De voorbeelden maken volgens Lobregt duidelijk dat industriële warmtepompen een goede mogelijkheid bieden om aardgas overbodig te kunnen maken. Zwitsers onderzoek toont aan dat het potentieel van industriële warmtepompen in Europa 100 PJ bedraagt. Ter vergelijking: koel- en vrieshuizen in Nederland zijn samen goed voor 3,5 PJ. Het totaal gebruik in Europa is 700 PJ. Volgens Lobregt is tot 90 °C veel mogelijk met warmtepompen. Met CO₂ kun je tot 120 °C verwarmen, hogere temperaturen zijn lastig, zo stelde hij.
Addertjes onder het gras
Nederland telt volgens Lobregt ongeveer 4.000 stoomketels die gemakkelijk door warmtepompen kunnen worden verwarmd, in plaats door gasverbranding. Daarmee kan volgens hem 30 tot 50 procent energie worden bespaard, oftewel 15 tot 20 PJ – wat goed is voor 0,5 miljard kuub aardgas. “De techniek hebben we in onze vingers. De markt is supergroot. Jullie kunnen het, het is bewezen.”

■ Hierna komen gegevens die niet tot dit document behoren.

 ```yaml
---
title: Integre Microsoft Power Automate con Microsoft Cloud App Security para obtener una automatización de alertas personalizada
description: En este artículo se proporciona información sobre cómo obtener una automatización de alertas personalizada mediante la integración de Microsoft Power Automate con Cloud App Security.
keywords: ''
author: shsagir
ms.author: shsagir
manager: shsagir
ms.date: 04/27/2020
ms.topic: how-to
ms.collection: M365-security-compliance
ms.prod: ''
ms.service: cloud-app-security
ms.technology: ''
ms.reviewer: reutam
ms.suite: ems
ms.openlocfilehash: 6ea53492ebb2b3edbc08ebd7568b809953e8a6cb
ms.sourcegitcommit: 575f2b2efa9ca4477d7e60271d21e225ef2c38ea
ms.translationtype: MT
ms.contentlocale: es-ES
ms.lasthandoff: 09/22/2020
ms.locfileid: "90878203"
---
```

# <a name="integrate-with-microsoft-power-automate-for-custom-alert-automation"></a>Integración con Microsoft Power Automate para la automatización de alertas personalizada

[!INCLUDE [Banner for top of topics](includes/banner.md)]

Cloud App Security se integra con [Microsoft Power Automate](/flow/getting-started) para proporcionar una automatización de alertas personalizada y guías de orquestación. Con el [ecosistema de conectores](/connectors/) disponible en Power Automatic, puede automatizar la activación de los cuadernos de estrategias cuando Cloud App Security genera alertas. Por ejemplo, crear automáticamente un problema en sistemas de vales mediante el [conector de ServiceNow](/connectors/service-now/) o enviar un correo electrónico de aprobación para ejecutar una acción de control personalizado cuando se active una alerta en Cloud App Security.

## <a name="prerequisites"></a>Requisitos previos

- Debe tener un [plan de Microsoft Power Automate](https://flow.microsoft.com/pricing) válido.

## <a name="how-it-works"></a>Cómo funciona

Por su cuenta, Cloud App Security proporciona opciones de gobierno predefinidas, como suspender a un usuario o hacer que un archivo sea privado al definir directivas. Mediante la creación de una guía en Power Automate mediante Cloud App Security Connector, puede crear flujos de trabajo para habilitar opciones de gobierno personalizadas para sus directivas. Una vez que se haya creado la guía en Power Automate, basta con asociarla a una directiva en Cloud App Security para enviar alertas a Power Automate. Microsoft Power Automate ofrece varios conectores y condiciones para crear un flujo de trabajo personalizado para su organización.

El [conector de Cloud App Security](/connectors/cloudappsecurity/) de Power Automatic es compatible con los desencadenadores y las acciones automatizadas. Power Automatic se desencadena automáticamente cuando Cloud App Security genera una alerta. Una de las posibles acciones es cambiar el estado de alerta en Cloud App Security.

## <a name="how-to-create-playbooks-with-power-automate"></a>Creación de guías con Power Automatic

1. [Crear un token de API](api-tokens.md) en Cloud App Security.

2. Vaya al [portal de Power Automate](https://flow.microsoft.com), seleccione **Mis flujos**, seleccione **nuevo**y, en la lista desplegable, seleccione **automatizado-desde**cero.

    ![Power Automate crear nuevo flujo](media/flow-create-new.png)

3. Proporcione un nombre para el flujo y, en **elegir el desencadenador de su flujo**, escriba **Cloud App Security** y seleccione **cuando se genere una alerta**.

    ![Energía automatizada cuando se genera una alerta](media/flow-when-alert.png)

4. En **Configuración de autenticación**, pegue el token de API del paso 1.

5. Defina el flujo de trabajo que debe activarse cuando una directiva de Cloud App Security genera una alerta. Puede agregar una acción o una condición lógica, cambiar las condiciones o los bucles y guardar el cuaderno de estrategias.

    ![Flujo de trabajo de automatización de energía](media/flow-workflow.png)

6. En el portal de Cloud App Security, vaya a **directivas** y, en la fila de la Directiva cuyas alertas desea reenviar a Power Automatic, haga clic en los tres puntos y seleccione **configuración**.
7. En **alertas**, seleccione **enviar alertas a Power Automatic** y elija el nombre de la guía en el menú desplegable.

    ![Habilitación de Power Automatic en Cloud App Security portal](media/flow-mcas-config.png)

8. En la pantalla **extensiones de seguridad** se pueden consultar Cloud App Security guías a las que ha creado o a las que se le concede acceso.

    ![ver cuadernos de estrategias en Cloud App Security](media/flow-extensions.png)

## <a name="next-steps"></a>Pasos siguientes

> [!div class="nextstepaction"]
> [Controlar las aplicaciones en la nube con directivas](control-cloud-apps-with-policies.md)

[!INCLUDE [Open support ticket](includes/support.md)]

Er zitten nog wel wat addertjes onder het gras. “Als je warmte wilt, hoef je bij aardgas alleen de leiding open te zetten. En je sluit hem weer af als je geen warmte meer nodig hebt. Bij warmtepompen komt meer kijken. Hoe zit het met de gelijktijdigheid van processen? Als je warmte nodig hebt, is er dan een bron? Kun je bufferen? Wat zijn de opstarttijden? Dat zorgt ervoor dat verwarmen met een warmtepomp veel denkwerk vraagt” Het rekenen met buffers is lastig volgens Lobregt. “En ga je veiligheid op veiligheid inbouwen, dan reken je een project kapot.” Je moet volgens Lobregt denken voor de apparatenbouwer en de w-installateur. “Je gaat adviezen geven over bijvoorbeeld de grootte van de warmtewisselaar. Belangrijk is dat je steun krijgt van de klant, en dat kost veel tijd.”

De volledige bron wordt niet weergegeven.